TO DO: Search the data below for the string "ataques" and copy all lines where it shows up.

THE DATA:
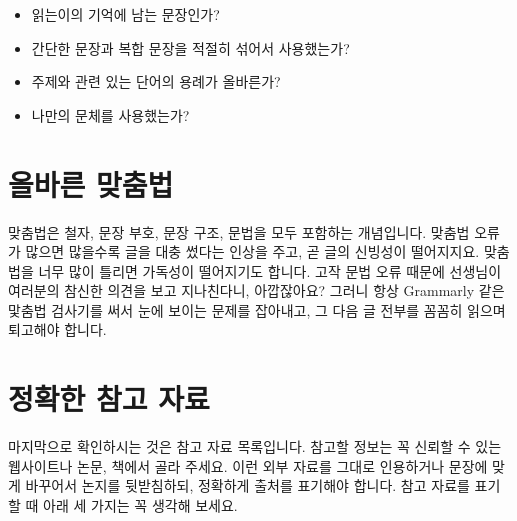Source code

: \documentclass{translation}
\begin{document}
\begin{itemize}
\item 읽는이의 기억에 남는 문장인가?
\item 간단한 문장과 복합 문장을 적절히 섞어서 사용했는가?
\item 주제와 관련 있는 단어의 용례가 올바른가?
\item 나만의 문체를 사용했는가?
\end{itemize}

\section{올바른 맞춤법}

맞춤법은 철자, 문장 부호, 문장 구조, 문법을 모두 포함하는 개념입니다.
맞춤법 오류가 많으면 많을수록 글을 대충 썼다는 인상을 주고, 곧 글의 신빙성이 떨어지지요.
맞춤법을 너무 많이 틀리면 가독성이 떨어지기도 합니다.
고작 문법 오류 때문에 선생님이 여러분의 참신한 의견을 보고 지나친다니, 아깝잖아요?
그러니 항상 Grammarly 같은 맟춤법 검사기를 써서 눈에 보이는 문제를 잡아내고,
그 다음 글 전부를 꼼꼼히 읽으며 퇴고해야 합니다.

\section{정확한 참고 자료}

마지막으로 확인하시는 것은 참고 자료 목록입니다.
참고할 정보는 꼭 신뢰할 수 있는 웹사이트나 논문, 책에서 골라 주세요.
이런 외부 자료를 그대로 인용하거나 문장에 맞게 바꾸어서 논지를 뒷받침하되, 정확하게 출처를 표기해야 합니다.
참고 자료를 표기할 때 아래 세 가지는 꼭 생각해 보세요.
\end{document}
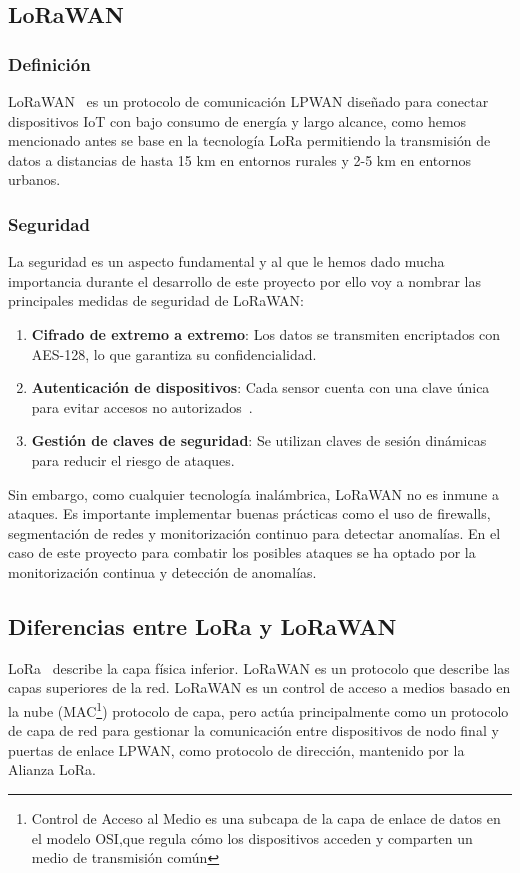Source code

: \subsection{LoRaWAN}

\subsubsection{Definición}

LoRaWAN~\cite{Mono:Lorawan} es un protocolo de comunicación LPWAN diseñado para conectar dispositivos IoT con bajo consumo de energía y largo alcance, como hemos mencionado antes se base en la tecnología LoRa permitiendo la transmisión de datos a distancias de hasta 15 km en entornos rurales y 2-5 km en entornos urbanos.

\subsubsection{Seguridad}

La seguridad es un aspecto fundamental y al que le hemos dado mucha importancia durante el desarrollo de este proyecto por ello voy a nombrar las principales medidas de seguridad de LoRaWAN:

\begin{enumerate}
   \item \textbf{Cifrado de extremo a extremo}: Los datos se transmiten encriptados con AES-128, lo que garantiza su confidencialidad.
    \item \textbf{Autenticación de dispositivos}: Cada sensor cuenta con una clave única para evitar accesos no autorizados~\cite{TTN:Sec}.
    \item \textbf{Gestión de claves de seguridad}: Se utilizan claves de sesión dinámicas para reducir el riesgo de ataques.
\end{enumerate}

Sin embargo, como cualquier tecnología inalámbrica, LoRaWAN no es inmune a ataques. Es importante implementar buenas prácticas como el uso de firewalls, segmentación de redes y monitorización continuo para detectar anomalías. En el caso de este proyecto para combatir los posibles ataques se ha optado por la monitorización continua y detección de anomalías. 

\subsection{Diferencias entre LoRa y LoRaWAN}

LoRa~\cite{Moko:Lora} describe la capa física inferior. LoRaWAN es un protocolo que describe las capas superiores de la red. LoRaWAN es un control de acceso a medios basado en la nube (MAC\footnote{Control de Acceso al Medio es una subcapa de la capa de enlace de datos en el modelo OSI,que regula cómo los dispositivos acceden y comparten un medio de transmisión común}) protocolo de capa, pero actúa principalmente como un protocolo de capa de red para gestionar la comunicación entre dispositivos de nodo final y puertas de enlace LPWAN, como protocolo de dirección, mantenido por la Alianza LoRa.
==
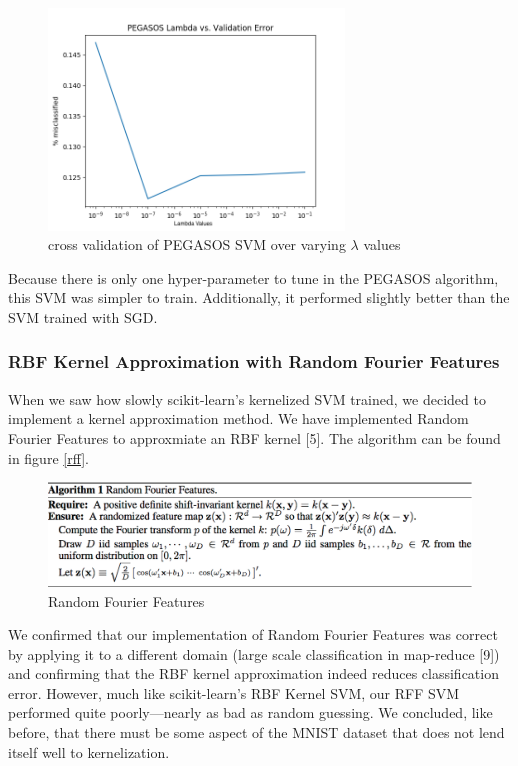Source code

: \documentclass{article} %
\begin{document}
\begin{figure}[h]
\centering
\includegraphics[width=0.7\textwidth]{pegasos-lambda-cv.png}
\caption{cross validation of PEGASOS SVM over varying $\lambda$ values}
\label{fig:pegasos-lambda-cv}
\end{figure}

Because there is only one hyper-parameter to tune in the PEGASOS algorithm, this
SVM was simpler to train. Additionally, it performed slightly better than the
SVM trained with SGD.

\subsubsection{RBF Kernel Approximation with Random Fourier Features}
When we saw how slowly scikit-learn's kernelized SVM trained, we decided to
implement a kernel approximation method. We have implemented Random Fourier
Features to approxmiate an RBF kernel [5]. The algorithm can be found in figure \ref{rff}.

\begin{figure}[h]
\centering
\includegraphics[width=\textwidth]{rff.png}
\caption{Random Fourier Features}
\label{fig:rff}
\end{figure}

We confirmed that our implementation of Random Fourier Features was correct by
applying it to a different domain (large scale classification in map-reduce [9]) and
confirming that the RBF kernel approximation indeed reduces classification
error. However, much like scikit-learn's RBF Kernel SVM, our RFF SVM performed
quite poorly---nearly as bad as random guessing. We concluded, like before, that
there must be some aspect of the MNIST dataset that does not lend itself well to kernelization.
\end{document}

WRITTEN SOLUTION:
    \item \textbf{Gestión de claves de seguridad}: Se utilizan claves de sesión dinámicas para reducir el riesgo de ataques.
Sin embargo, como cualquier tecnología inalámbrica, LoRaWAN no es inmune a ataques. Es importante implementar buenas prácticas como el uso de firewalls, segmentación de redes y monitorización continuo para detectar anomalías. En el caso de este proyecto para combatir los posibles ataques se ha optado por la monitorización continua y detección de anomalías. 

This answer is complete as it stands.